CASAL Everyone lives at the studio while we are recording, and after you wake up and have your toast and tea, there’s nothing else to do but to make music. By 11 A.M. or so, we’re all on the floor, working. Living there in the same space, you get a three-hour jump on the day.
ROBINSON My house is just down the road. I’d drop my daughter off at school, head up to the studio, make a cup of tea and grab my acoustic, go outside and play, and pick something for us to start with that day. “Behold the Seer” is a perfect example, because I had the intro riff, plus the jam into the verse and that was it. Neal threw in the chorus, and then Adam added some different chords for him to solo over. And that was it, and I love it.
Above: Neal Casal with his Scott Walker Santa Cruz.
Were most to the tracks on each song cut live with everyone playing together? The feeling you get is one of listening to a band play live.
ROBINSON Completely. That’s what is has to be. I’ve heard it said 100 times: rock and roll is dead! They said it when I was a kid and they still say it now, but it’s not true, nor will it ever be true. There are still lots of people going to see Derek [Trucks] play every night, and to them this music is more alive than ever. And the same is true for Jimmy Herring with Widespread Panic and Trey Anastasio. Go to Amoeba Records in San Francisco and you have to wait in line to pay for your fucking shit, so don’t tell me it’s dead!
CASAL Chris has been in a very prolific place, in terms of lyrics and music, over the last two years.

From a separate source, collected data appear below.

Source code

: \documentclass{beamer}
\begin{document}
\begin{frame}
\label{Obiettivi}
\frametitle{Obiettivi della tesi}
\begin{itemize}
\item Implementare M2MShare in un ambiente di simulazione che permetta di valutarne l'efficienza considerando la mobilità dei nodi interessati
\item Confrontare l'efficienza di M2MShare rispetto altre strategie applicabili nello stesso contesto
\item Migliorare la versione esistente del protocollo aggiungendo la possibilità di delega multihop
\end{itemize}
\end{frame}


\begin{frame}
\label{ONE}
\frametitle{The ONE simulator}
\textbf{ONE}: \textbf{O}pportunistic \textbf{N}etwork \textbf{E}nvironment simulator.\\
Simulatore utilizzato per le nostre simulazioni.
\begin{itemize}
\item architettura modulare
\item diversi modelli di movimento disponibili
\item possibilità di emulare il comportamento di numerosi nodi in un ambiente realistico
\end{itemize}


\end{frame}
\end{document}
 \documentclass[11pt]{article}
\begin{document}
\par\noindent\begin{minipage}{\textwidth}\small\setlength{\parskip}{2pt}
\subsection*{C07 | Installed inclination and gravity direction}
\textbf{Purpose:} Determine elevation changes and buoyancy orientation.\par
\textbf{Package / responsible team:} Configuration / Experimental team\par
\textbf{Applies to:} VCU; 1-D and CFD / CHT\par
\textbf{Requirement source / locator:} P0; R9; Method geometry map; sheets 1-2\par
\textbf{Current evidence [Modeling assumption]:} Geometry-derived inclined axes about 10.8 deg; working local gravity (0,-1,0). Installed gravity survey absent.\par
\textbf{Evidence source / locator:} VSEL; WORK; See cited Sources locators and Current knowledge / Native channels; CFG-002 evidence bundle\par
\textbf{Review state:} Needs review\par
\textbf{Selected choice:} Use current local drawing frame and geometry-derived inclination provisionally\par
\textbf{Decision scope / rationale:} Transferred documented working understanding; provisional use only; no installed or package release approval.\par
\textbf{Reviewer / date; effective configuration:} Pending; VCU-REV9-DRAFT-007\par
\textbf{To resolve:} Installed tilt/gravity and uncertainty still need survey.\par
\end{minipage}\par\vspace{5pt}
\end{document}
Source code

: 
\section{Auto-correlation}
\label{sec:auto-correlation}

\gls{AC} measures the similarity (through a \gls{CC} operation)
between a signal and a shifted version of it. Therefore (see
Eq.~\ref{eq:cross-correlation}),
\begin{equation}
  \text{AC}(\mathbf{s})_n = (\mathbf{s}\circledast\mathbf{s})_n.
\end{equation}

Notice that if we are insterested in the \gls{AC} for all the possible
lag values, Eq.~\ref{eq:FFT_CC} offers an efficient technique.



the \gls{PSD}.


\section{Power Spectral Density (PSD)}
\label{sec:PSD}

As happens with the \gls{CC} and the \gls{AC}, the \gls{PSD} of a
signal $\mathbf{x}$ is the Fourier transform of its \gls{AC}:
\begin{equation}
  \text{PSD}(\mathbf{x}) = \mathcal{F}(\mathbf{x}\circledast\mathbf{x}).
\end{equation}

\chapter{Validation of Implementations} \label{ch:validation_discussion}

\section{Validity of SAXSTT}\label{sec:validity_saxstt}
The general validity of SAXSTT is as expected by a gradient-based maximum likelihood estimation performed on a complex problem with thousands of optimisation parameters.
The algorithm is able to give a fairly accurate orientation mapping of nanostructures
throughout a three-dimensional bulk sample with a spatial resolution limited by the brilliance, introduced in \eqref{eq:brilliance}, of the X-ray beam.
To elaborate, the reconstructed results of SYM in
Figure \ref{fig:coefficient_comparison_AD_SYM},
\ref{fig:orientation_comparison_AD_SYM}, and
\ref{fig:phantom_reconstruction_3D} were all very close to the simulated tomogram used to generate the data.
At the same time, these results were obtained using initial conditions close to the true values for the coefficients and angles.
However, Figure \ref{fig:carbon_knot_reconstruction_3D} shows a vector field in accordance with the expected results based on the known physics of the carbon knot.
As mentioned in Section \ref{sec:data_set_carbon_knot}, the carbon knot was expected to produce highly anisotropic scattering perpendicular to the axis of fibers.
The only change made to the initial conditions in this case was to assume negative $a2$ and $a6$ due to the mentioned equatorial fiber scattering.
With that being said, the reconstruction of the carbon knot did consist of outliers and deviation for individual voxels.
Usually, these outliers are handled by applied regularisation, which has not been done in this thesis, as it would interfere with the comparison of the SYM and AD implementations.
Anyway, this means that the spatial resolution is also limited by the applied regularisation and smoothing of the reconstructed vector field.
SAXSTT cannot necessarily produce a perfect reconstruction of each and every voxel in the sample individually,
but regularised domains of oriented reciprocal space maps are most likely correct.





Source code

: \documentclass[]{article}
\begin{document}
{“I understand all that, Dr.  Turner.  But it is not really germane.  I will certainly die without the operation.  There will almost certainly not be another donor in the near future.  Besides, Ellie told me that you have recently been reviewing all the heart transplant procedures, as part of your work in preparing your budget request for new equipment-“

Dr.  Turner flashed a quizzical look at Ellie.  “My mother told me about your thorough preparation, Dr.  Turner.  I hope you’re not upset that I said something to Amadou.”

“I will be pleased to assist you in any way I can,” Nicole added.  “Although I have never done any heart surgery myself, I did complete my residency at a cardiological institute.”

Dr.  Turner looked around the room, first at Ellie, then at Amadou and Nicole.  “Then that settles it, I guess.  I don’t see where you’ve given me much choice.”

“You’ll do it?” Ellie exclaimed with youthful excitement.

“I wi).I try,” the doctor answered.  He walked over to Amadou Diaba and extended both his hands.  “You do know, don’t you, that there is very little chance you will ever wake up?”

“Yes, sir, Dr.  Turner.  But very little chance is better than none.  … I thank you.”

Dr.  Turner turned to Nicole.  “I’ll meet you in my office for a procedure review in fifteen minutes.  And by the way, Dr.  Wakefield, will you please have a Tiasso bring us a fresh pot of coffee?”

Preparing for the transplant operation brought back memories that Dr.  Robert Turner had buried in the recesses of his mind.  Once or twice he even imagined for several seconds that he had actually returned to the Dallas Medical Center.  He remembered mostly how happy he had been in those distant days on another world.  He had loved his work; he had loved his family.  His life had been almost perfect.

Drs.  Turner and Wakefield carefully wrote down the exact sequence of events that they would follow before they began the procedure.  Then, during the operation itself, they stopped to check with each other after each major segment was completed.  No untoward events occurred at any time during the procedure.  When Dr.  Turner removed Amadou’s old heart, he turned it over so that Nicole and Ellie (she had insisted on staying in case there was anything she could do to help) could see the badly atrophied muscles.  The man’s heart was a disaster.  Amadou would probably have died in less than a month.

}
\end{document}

ROBINSON My initial feeling was that it would be “sketchy” and loosey-goosey, but by the end of the very first tune, it had turned into something else. But we did end up with a very acoustic sound on the record, and Neal played so many different acoustic instruments. It was the first time he ever played banjo, on “High Is Not the Top,” with Tony on mandolin. “Glow” was recorded live with Alam Khan, Ali Akbar Khan’s son, on the sarod, whose playing is just phenomenal. I met Alam through Derek.
I’m an obsessive Indian classical music fan, and I thought he would be perfect for this song. It’s my attempt at something that’s a little more “English” and pastoral, like a John Martyn kind of flowing thing. That was one of the most special moments in the studio I have ever experienced.
I’m so glad to have a song like “Good to Know” on this record, that is keyboard driven and kind of lilt-y, a beautifully THC-driven meditation, and then also have “Blonde Light of Day.” All of this music was seen, and created, through the lenses of the guys in the band, so there are many views and many angles to the music. The music should be expressive—the stories we get to tell should take you to new and different places.